What you should do:
Your task is to output the entries below word for word.

Source information:
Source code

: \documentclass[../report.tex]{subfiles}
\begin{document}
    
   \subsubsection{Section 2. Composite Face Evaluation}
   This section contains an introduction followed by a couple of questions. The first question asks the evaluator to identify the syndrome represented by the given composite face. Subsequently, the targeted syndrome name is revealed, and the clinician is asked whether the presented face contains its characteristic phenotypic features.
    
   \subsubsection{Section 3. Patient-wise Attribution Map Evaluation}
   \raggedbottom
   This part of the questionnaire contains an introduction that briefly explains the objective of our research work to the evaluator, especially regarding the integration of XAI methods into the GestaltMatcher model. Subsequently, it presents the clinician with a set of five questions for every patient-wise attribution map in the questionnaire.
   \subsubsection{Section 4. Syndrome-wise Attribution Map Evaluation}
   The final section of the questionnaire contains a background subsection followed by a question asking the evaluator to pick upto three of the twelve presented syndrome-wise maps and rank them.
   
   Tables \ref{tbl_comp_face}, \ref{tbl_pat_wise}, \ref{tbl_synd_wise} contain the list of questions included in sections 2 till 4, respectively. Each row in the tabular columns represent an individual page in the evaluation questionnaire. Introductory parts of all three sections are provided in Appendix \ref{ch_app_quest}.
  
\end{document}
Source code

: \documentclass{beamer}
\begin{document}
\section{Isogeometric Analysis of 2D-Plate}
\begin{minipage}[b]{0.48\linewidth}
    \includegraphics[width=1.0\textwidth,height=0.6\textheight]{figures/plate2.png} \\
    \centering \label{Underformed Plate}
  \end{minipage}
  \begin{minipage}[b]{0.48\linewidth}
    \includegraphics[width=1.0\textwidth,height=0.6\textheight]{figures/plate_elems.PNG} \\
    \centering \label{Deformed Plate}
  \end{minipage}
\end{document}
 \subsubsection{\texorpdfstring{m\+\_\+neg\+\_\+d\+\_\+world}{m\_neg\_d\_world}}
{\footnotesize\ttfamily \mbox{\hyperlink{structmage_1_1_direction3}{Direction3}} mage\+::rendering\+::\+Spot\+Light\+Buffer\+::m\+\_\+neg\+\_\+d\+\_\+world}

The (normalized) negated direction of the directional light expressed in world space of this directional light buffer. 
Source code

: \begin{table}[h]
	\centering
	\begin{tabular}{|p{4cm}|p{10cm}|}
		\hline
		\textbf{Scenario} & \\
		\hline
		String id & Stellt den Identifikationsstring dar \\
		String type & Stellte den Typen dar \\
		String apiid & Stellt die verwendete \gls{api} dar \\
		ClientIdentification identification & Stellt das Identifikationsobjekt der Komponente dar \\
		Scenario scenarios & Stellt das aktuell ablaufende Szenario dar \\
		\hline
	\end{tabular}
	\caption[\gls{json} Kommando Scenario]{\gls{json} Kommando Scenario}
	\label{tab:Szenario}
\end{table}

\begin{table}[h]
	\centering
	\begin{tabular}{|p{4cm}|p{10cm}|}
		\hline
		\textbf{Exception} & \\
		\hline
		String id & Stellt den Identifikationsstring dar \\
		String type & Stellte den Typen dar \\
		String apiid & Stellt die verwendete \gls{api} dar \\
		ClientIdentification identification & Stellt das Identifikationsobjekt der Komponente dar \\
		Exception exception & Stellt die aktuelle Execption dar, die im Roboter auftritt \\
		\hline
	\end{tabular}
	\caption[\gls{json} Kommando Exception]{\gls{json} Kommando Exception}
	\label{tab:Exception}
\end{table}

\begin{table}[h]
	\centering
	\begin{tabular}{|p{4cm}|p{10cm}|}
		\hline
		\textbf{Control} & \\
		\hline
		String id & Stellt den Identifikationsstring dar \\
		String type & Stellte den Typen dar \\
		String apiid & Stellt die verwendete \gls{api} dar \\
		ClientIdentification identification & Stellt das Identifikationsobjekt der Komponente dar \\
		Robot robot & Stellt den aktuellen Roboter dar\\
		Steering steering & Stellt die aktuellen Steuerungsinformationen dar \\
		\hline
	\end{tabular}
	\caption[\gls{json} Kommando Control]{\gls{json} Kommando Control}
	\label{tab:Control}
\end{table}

Result:
Source code

: \documentclass[../report.tex]{subfiles}
\begin{document}
    
   \subsubsection{Section 2. Composite Face Evaluation}
   This section contains an introduction followed by a couple of questions. The first question asks the evaluator to identify the syndrome represented by the given composite face. Subsequently, the targeted syndrome name is revealed, and the clinician is asked whether the presented face contains its characteristic phenotypic features.
    
   \subsubsection{Section 3. Patient-wise Attribution Map Evaluation}
   \raggedbottom
   This part of the questionnaire contains an introduction that briefly explains the objective of our research work to the evaluator, especially regarding the integration of XAI methods into the GestaltMatcher model. Subsequently, it presents the clinician with a set of five questions for every patient-wise attribution map in the questionnaire.
   \subsubsection{Section 4. Syndrome-wise Attribution Map Evaluation}
   The final section of the questionnaire contains a background subsection followed by a question asking the evaluator to pick upto three of the twelve presented syndrome-wise maps and rank them.
   
   Tables \ref{tbl_comp_face}, \ref{tbl_pat_wise}, \ref{tbl_synd_wise} contain the list of questions included in sections 2 till 4, respectively. Each row in the tabular columns represent an individual page in the evaluation questionnaire. Introductory parts of all three sections are provided in Appendix \ref{ch_app_quest}.
  
\end{document}
Source code

: \documentclass{beamer}
\begin{document}
\section{Isogeometric Analysis of 2D-Plate}
\begin{minipage}[b]{0.48\linewidth}
    \includegraphics[width=1.0\textwidth,height=0.6\textheight]{figures/plate2.png} \\
    \centering \label{Underformed Plate}
  \end{minipage}
  \begin{minipage}[b]{0.48\linewidth}
    \includegraphics[width=1.0\textwidth,height=0.6\textheight]{figures/plate_elems.PNG} \\
    \centering \label{Deformed Plate}
  \end{minipage}
\end{document}
 \subsubsection{\texorpdfstring{m\+\_\+neg\+\_\+d\+\_\+world}{m\_neg\_d\_world}}
{\footnotesize\ttfamily \mbox{\hyperlink{structmage_1_1_direction3}{Direction3}} mage\+::rendering\+::\+Spot\+Light\+Buffer\+::m\+\_\+neg\+\_\+d\+\_\+world}

The (normalized) negated direction of the directional light expressed in world space of this directional light buffer. 
Source code

: \begin{table}[h]
	\centering
	\begin{tabular}{|p{4cm}|p{10cm}|}
		\hline
		\textbf{Scenario} & \\
		\hline
		String id & Stellt den Identifikationsstring dar \\
		String type & Stellte den Typen dar \\
		String apiid & Stellt die verwendete \gls{api} dar \\
		ClientIdentification identification & Stellt das Identifikationsobjekt der Komponente dar \\
		Scenario scenarios & Stellt das aktuell ablaufende Szenario dar \\
		\hline
	\end{tabular}
	\caption[\gls{json} Kommando Scenario]{\gls{json} Kommando Scenario}
	\label{tab:Szenario}
\end{table}

\begin{table}[h]
	\centering
	\begin{tabular}{|p{4cm}|p{10cm}|}
		\hline
		\textbf{Exception} & \\
		\hline
		String id & Stellt den Identifikationsstring dar \\
		String type & Stellte den Typen dar \\
		String apiid & Stellt die verwendete \gls{api} dar \\
		ClientIdentification identification & Stellt das Identifikationsobjekt der Komponente dar \\
		Exception exception & Stellt die aktuelle Execption dar, die im Roboter auftritt \\
		\hline
	\end{tabular}
	\caption[\gls{json} Kommando Exception]{\gls{json} Kommando Exception}
	\label{tab:Exception}
\end{table}

\begin{table}[h]
	\centering
	\begin{tabular}{|p{4cm}|p{10cm}|}
		\hline
		\textbf{Control} & \\
		\hline
		String id & Stellt den Identifikationsstring dar \\
		String type & Stellte den Typen dar \\
		String apiid & Stellt die verwendete \gls{api} dar \\
		ClientIdentification identification & Stellt das Identifikationsobjekt der Komponente dar \\
		Robot robot & Stellt den aktuellen Roboter dar\\
		Steering steering & Stellt die aktuellen Steuerungsinformationen dar \\
		\hline
	\end{tabular}
	\caption[\gls{json} Kommando Control]{\gls{json} Kommando Control}
	\label{tab:Control}
\end{table}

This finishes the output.